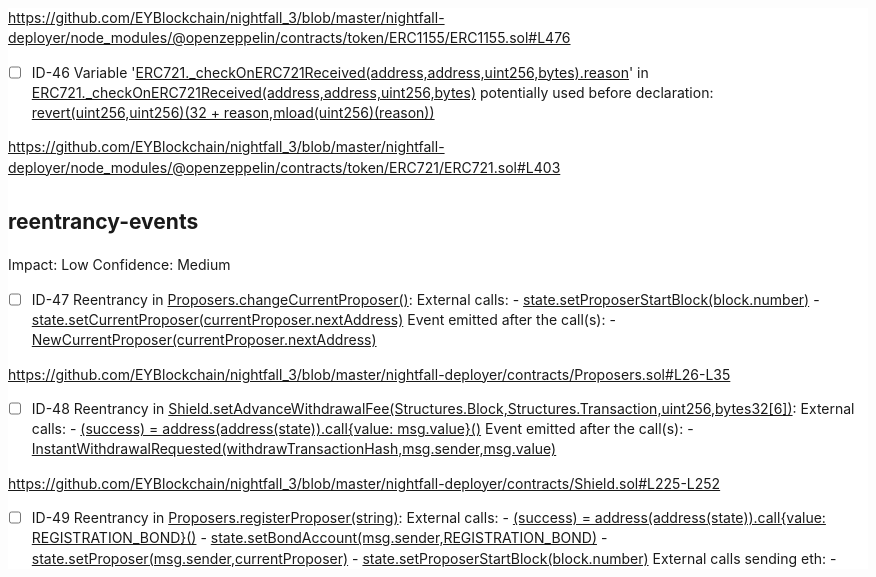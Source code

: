 https://github.com/EYBlockchain/nightfall_3/blob/master/nightfall-deployer/node_modules/@openzeppelin/contracts/token/ERC1155/ERC1155.sol#L476

- [ ] ID-46 Variable
      '[ERC721.\_checkOnERC721Received(address,address,uint256,bytes).reason](https://github.com/EYBlockchain/nightfall_3/blob/master/nightfall-deployer/node_modules/@openzeppelin/contracts/token/ERC721/ERC721.sol#L403)'
      in
      [ERC721.\_checkOnERC721Received(address,address,uint256,bytes)](https://github.com/EYBlockchain/nightfall_3/blob/master/nightfall-deployer/node_modules/@openzeppelin/contracts/token/ERC721/ERC721.sol#L394-L416)
      potentially used before declaration:
      [revert(uint256,uint256)(32 + reason,mload(uint256)(reason))](https://github.com/EYBlockchain/nightfall_3/blob/master/nightfall-deployer/node_modules/@openzeppelin/contracts/token/ERC721/ERC721.sol#L409)

https://github.com/EYBlockchain/nightfall_3/blob/master/nightfall-deployer/node_modules/@openzeppelin/contracts/token/ERC721/ERC721.sol#L403

## reentrancy-events

Impact: Low Confidence: Medium

- [ ] ID-47 Reentrancy in
      [Proposers.changeCurrentProposer()](https://github.com/EYBlockchain/nightfall_3/blob/master/nightfall-deployer/contracts/Proposers.sol#L26-L35):
      External calls: -
      [state.setProposerStartBlock(block.number)](https://github.com/EYBlockchain/nightfall_3/blob/master/nightfall-deployer/contracts/Proposers.sol#L31) -
      [state.setCurrentProposer(currentProposer.nextAddress)](https://github.com/EYBlockchain/nightfall_3/blob/master/nightfall-deployer/contracts/Proposers.sol#L33)
      Event emitted after the call(s): -
      [NewCurrentProposer(currentProposer.nextAddress)](https://github.com/EYBlockchain/nightfall_3/blob/master/nightfall-deployer/contracts/Proposers.sol#L34)

https://github.com/EYBlockchain/nightfall_3/blob/master/nightfall-deployer/contracts/Proposers.sol#L26-L35

- [ ] ID-48 Reentrancy in
      [Shield.setAdvanceWithdrawalFee(Structures.Block,Structures.Transaction,uint256,bytes32[6])](https://github.com/EYBlockchain/nightfall_3/blob/master/nightfall-deployer/contracts/Shield.sol#L225-L252):
      External calls: -
      [(success) = address(address(state)).call{value: msg.value}()](https://github.com/EYBlockchain/nightfall_3/blob/master/nightfall-deployer/contracts/Shield.sol#L249)
      Event emitted after the call(s): -
      [InstantWithdrawalRequested(withdrawTransactionHash,msg.sender,msg.value)](https://github.com/EYBlockchain/nightfall_3/blob/master/nightfall-deployer/contracts/Shield.sol#L251)

https://github.com/EYBlockchain/nightfall_3/blob/master/nightfall-deployer/contracts/Shield.sol#L225-L252

- [ ] ID-49 Reentrancy in
      [Proposers.registerProposer(string)](https://github.com/EYBlockchain/nightfall_3/blob/master/nightfall-deployer/contracts/Proposers.sol#L38-L84):
      External calls: -
      [(success) = address(address(state)).call{value: REGISTRATION_BOND}()](https://github.com/EYBlockchain/nightfall_3/blob/master/nightfall-deployer/contracts/Proposers.sol#L45) -
      [state.setBondAccount(msg.sender,REGISTRATION_BOND)](https://github.com/EYBlockchain/nightfall_3/blob/master/nightfall-deployer/contracts/Proposers.sol#L47) -
      [state.setProposer(msg.sender,currentProposer)](https://github.com/EYBlockchain/nightfall_3/blob/master/nightfall-deployer/contracts/Proposers.sol#L52) -
      [state.setProposerStartBlock(block.number)](https://github.com/EYBlockchain/nightfall_3/blob/master/nightfall-deployer/contracts/Proposers.sol#L53)
      External calls sending eth: -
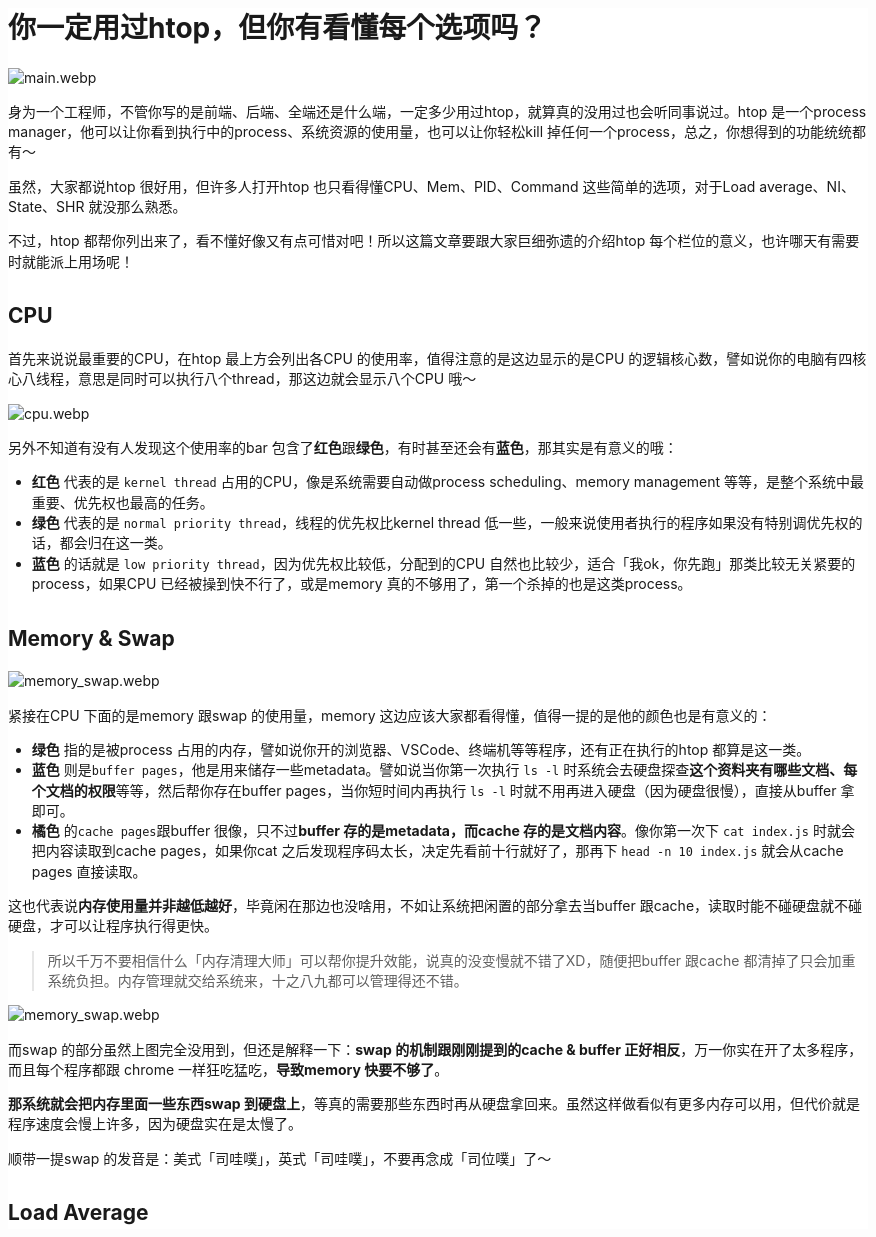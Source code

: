# 你一定用过htop，但你有看懂每个选项吗？

![main.webp](/assets/images/htop/main.webp)

身为一个工程师，不管你写的是前端、后端、全端还是什么端，一定多少用过htop，就算真的没用过也会听同事说过。htop 是一个process manager，他可以让你看到执行中的process、系统资源的使用量，也可以让你轻松kill 掉任何一个process，总之，你想得到的功能统统都有～

虽然，大家都说htop 很好用，但许多人打开htop 也只看得懂CPU、Mem、PID、Command 这些简单的选项，对于Load average、NI、State、SHR 就没那么熟悉。

不过，htop 都帮你列出来了，看不懂好像又有点可惜对吧！所以这篇文章要跟大家巨细弥遗的介绍htop 每个栏位的意义，也许哪天有需要时就能派上用场呢！

## CPU

首先来说说最重要的CPU，在htop 最上方会列出各CPU 的使用率，值得注意的是这边显示的是CPU 的逻辑核心数，譬如说你的电脑有四核心八线程，意思是同时可以执行八个thread，那这边就会显示八个CPU 哦～

![cpu.webp](/assets/images/htop/cpu.webp)

另外不知道有没有人发现这个使用率的bar 包含了**红色**跟**绿色**，有时甚至还会有**蓝色**，那其实是有意义的哦：

- **红色** 代表的是 `kernel thread` 占用的CPU，像是系统需要自动做process scheduling、memory management 等等，是整个系统中最重要、优先权也最高的任务。
- **绿色** 代表的是 `normal priority thread`，线程的优先权比kernel thread 低一些，一般来说使用者执行的程序如果没有特别调优先权的话，都会归在这一类。
- **蓝色** 的话就是 `low priority thread`，因为优先权比较低，分配到的CPU 自然也比较少，适合「我ok，你先跑」那类比较无关紧要的process，如果CPU 已经被操到快不行了，或是memory 真的不够用了，第一个杀掉的也是这类process。

## Memory & Swap

![memory_swap.webp](/assets/images/htop/memory_swap.webp)

紧接在CPU 下面的是memory 跟swap 的使用量，memory 这边应该大家都看得懂，值得一提的是他的颜色也是有意义的：

- **绿色** 指的是被process 占用的内存，譬如说你开的浏览器、VSCode、终端机等等程序，还有正在执行的htop 都算是这一类。
- **蓝色** 则是`buffer pages`，他是用来储存一些metadata。譬如说当你第一次执行 `ls -l` 时系统会去硬盘探查**这个资料夹有哪些文档、每个文档的权限**等等，然后帮你存在buffer pages，当你短时间内再执行 `ls -l` 时就不用再进入硬盘（因为硬盘很慢），直接从buffer 拿即可。
- **橘色** 的`cache pages`跟buffer 很像，只不过**buffer 存的是metadata，而cache 存的是文档内容**。像你第一次下 `cat index.js` 时就会把内容读取到cache pages，如果你cat 之后发现程序码太长，决定先看前十行就好了，那再下 `head -n 10 index.js` 就会从cache pages 直接读取。

这也代表说**内存使用量并非越低越好**，毕竟闲在那边也没啥用，不如让系统把闲置的部分拿去当buffer 跟cache，读取时能不碰硬盘就不碰硬盘，才可以让程序执行得更快。

> 所以千万不要相信什么「内存清理大师」可以帮你提升效能，说真的没变慢就不错了XD，随便把buffer 跟cache 都清掉了只会加重系统负担。内存管理就交给系统来，十之八九都可以管理得还不错。

![memory_swap.webp](/assets/images/htop/memory_swap.webp)

而swap 的部分虽然上图完全没用到，但还是解释一下：**swap 的机制跟刚刚提到的cache & buffer 正好相反**，万一你实在开了太多程序，而且每个程序都跟 chrome 一样狂吃猛吃，**导致memory 快要不够了**。

**那系统就会把内存里面一些东西swap 到硬盘上**，等真的需要那些东西时再从硬盘拿回来。虽然这样做看似有更多内存可以用，但代价就是程序速度会慢上许多，因为硬盘实在是太慢了。

顺带一提swap 的发音是：美式「司哇噗」，英式「司哇噗」，不要再念成「司位噗」了～

## Load Average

○ ○ ○ ○

— Problem —
The required output is each record above, reproduced exactly, without its pictures.

— Result for this exercise —
Source code

: https://github.com/EYBlockchain/nightfall_3/blob/master/nightfall-deployer/node_modules/@openzeppelin/contracts/token/ERC1155/ERC1155.sol#L476

- [ ] ID-46 Variable
      '[ERC721.\_checkOnERC721Received(address,address,uint256,bytes).reason](https://github.com/EYBlockchain/nightfall_3/blob/master/nightfall-deployer/node_modules/@openzeppelin/contracts/token/ERC721/ERC721.sol#L403)'
      in
      [ERC721.\_checkOnERC721Received(address,address,uint256,bytes)](https://github.com/EYBlockchain/nightfall_3/blob/master/nightfall-deployer/node_modules/@openzeppelin/contracts/token/ERC721/ERC721.sol#L394-L416)
      potentially used before declaration:
      [revert(uint256,uint256)(32 + reason,mload(uint256)(reason))](https://github.com/EYBlockchain/nightfall_3/blob/master/nightfall-deployer/node_modules/@openzeppelin/contracts/token/ERC721/ERC721.sol#L409)

https://github.com/EYBlockchain/nightfall_3/blob/master/nightfall-deployer/node_modules/@openzeppelin/contracts/token/ERC721/ERC721.sol#L403

## reentrancy-events

Impact: Low Confidence: Medium

- [ ] ID-47 Reentrancy in
      [Proposers.changeCurrentProposer()](https://github.com/EYBlockchain/nightfall_3/blob/master/nightfall-deployer/contracts/Proposers.sol#L26-L35):
      External calls: -
      [state.setProposerStartBlock(block.number)](https://github.com/EYBlockchain/nightfall_3/blob/master/nightfall-deployer/contracts/Proposers.sol#L31) -
      [state.setCurrentProposer(currentProposer.nextAddress)](https://github.com/EYBlockchain/nightfall_3/blob/master/nightfall-deployer/contracts/Proposers.sol#L33)
      Event emitted after the call(s): -
      [NewCurrentProposer(currentProposer.nextAddress)](https://github.com/EYBlockchain/nightfall_3/blob/master/nightfall-deployer/contracts/Proposers.sol#L34)

https://github.com/EYBlockchain/nightfall_3/blob/master/nightfall-deployer/contracts/Proposers.sol#L26-L35

- [ ] ID-48 Reentrancy in
      [Shield.setAdvanceWithdrawalFee(Structures.Block,Structures.Transaction,uint256,bytes32[6])](https://github.com/EYBlockchain/nightfall_3/blob/master/nightfall-deployer/contracts/Shield.sol#L225-L252):
      External calls: -
      [(success) = address(address(state)).call{value: msg.value}()](https://github.com/EYBlockchain/nightfall_3/blob/master/nightfall-deployer/contracts/Shield.sol#L249)
      Event emitted after the call(s): -
      [InstantWithdrawalRequested(withdrawTransactionHash,msg.sender,msg.value)](https://github.com/EYBlockchain/nightfall_3/blob/master/nightfall-deployer/contracts/Shield.sol#L251)

https://github.com/EYBlockchain/nightfall_3/blob/master/nightfall-deployer/contracts/Shield.sol#L225-L252

- [ ] ID-49 Reentrancy in
      [Proposers.registerProposer(string)](https://github.com/EYBlockchain/nightfall_3/blob/master/nightfall-deployer/contracts/Proposers.sol#L38-L84):
      External calls: -
      [(success) = address(address(state)).call{value: REGISTRATION_BOND}()](https://github.com/EYBlockchain/nightfall_3/blob/master/nightfall-deployer/contracts/Proposers.sol#L45) -
      [state.setBondAccount(msg.sender,REGISTRATION_BOND)](https://github.com/EYBlockchain/nightfall_3/blob/master/nightfall-deployer/contracts/Proposers.sol#L47) -
      [state.setProposer(msg.sender,currentProposer)](https://github.com/EYBlockchain/nightfall_3/blob/master/nightfall-deployer/contracts/Proposers.sol#L52) -
      [state.setProposerStartBlock(block.number)](https://github.com/EYBlockchain/nightfall_3/blob/master/nightfall-deployer/contracts/Proposers.sol#L53)
      External calls sending eth: -
Source code

:# 你一定用过htop，但你有看懂每个选项吗？

![main.webp](/assets/images/htop/main.webp)

身为一个工程师，不管你写的是前端、后端、全端还是什么端，一定多少用过htop，就算真的没用过也会听同事说过。htop 是一个process manager，他可以让你看到执行中的process、系统资源的使用量，也可以让你轻松kill 掉任何一个process，总之，你想得到的功能统统都有～

虽然，大家都说htop 很好用，但许多人打开htop 也只看得懂CPU、Mem、PID、Command 这些简单的选项，对于Load average、NI、State、SHR 就没那么熟悉。

不过，htop 都帮你列出来了，看不懂好像又有点可惜对吧！所以这篇文章要跟大家巨细弥遗的介绍htop 每个栏位的意义，也许哪天有需要时就能派上用场呢！

## CPU

首先来说说最重要的CPU，在htop 最上方会列出各CPU 的使用率，值得注意的是这边显示的是CPU 的逻辑核心数，譬如说你的电脑有四核心八线程，意思是同时可以执行八个thread，那这边就会显示八个CPU 哦～

![cpu.webp](/assets/images/htop/cpu.webp)

另外不知道有没有人发现这个使用率的bar 包含了**红色**跟**绿色**，有时甚至还会有**蓝色**，那其实是有意义的哦：

- **红色** 代表的是 `kernel thread` 占用的CPU，像是系统需要自动做process scheduling、memory management 等等，是整个系统中最重要、优先权也最高的任务。
- **绿色** 代表的是 `normal priority thread`，线程的优先权比kernel thread 低一些，一般来说使用者执行的程序如果没有特别调优先权的话，都会归在这一类。
- **蓝色** 的话就是 `low priority thread`，因为优先权比较低，分配到的CPU 自然也比较少，适合「我ok，你先跑」那类比较无关紧要的process，如果CPU 已经被操到快不行了，或是memory 真的不够用了，第一个杀掉的也是这类process。

## Memory & Swap

![memory_swap.webp](/assets/images/htop/memory_swap.webp)

紧接在CPU 下面的是memory 跟swap 的使用量，memory 这边应该大家都看得懂，值得一提的是他的颜色也是有意义的：

- **绿色** 指的是被process 占用的内存，譬如说你开的浏览器、VSCode、终端机等等程序，还有正在执行的htop 都算是这一类。
- **蓝色** 则是`buffer pages`，他是用来储存一些metadata。譬如说当你第一次执行 `ls -l` 时系统会去硬盘探查**这个资料夹有哪些文档、每个文档的权限**等等，然后帮你存在buffer pages，当你短时间内再执行 `ls -l` 时就不用再进入硬盘（因为硬盘很慢），直接从buffer 拿即可。
- **橘色** 的`cache pages`跟buffer 很像，只不过**buffer 存的是metadata，而cache 存的是文档内容**。像你第一次下 `cat index.js` 时就会把内容读取到cache pages，如果你cat 之后发现程序码太长，决定先看前十行就好了，那再下 `head -n 10 index.js` 就会从cache pages 直接读取。

这也代表说**内存使用量并非越低越好**，毕竟闲在那边也没啥用，不如让系统把闲置的部分拿去当buffer 跟cache，读取时能不碰硬盘就不碰硬盘，才可以让程序执行得更快。

> 所以千万不要相信什么「内存清理大师」可以帮你提升效能，说真的没变慢就不错了XD，随便把buffer 跟cache 都清掉了只会加重系统负担。内存管理就交给系统来，十之八九都可以管理得还不错。

![memory_swap.webp](/assets/images/htop/memory_swap.webp)

而swap 的部分虽然上图完全没用到，但还是解释一下：**swap 的机制跟刚刚提到的cache & buffer 正好相反**，万一你实在开了太多程序，而且每个程序都跟 chrome 一样狂吃猛吃，**导致memory 快要不够了**。

**那系统就会把内存里面一些东西swap 到硬盘上**，等真的需要那些东西时再从硬盘拿回来。虽然这样做看似有更多内存可以用，但代价就是程序速度会慢上许多，因为硬盘实在是太慢了。

顺带一提swap 的发音是：美式「司哇噗」，英式「司哇噗」，不要再念成「司位噗」了～

## Load Average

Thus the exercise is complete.